Ceauçescu, Nicolae (1918–1989)
Romanian statesman, secretary-general of the Romanian Communist Party (1965–89) and the first president of the Socialist Republic of Romania (1974–89). His repressive and totalitarian regime ended with his execution.
Born in Scornicesti-Olt, the son of a peasant, Ceauçescu was a factory worker in Bucharest at the age of eleven. In 1932 he became a member of the Workers' Movement, joining the illegal Union of Communist Youth (UCY) and the Romanian Communist Party (RCP) in 1933. Imprisoned for antifascist activities (1936–38; 1940–44), he spent this time studying for a degree from the Academy of Economic Studies in Bucharest.
After the communists assumed power, Ceauçescu was appointed secretary of the UCY central committee (1944–45) and elected as a deputy to the Grand National Assembly (1946). He became a member of the RCP central committee (1945–48; 1952–89), deputy minister of agriculture (1948–50), and deputy minister of the armed forces (1950–54). He continued to rise through the party ranks from his appointment as secretary of the RCP central committee in 1954 to his election as RCP secretary-general in 1965. In 1967 he became chairman of the state council and supreme commander of the armed forces, converting this office into president of the Republic of Romania in 1974.
Ceauçescu maintained and developed Romanian independence from the Soviet Union by increasing trade with the West and by not participating in Warsaw Pact military manoeuvres; Romania did not take part in the Soviet-led invasion of Czechoslovakia in 1968. At the same time he sought a role in the international community: Romania was the only eastern bloc country to establish diplomatic relations with West Germany (1966), maintain them with Israel (1967), and to attend the 1984 Olympic Games in Los Angeles.
At home, Ceauçescu pursued an ineptly planned economic policy of forced growth and repayment of western debts; by the 1980s this had resulted in Romania's having the lowest standard of living of any eastern European country. His attempt at creating a uniform Romanian state caused considerable hardship to the ethnic minorities, particularly the large Hungarian population, whose villages were systematically destroyed and their inhabitants forcibly rehoused in modern urban complexes.

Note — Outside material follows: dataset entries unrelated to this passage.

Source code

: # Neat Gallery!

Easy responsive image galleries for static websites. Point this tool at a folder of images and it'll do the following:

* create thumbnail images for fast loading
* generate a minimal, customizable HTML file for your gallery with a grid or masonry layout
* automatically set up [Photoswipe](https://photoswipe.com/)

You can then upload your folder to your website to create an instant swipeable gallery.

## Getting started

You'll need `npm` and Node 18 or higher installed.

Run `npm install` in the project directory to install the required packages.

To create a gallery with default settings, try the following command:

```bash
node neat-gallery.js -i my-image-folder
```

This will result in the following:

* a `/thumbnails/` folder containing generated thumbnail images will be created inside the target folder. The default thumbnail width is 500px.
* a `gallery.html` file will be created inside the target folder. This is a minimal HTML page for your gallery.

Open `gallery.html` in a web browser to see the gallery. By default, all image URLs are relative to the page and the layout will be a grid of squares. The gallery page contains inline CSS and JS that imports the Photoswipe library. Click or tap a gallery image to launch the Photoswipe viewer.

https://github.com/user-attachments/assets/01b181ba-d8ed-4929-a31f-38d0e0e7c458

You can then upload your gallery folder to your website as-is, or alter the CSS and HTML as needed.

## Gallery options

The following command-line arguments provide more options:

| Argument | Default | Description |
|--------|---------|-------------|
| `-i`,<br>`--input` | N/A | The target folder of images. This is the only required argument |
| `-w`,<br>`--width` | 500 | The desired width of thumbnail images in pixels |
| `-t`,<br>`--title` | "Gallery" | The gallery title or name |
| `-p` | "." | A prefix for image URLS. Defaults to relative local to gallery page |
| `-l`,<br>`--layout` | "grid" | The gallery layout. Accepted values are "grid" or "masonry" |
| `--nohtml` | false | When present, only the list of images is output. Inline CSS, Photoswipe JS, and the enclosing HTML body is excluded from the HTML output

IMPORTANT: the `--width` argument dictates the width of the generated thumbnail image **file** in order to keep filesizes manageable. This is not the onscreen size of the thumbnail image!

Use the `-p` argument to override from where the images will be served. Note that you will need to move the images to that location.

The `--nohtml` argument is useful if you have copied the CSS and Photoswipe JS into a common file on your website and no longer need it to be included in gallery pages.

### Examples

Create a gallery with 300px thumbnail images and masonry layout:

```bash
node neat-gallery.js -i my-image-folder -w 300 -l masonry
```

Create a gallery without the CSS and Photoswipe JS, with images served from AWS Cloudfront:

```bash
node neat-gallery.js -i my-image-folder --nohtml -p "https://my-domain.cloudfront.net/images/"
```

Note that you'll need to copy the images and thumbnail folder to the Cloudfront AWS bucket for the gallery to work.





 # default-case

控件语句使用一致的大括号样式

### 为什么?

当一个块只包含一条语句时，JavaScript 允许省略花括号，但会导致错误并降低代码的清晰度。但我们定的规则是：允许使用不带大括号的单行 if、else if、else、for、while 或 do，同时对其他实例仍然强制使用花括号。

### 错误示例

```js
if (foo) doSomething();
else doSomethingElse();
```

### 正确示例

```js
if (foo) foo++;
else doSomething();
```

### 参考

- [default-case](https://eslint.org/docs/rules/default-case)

All signs of political opposition were ruthlessly suppressed through the activities of his hated secret police, the Securitate. Ceauçescu deliberately fostered his own personality cult, maintaining his complete hold on power by the appointment of his wife Elena and other family members to politically influential positions. Widespread discontent finally erupted in December 1989 with a bloody revolution in which thousands died; Ceauçescu and his wife were captured, tried, and executed by firing squad on Christmas Day.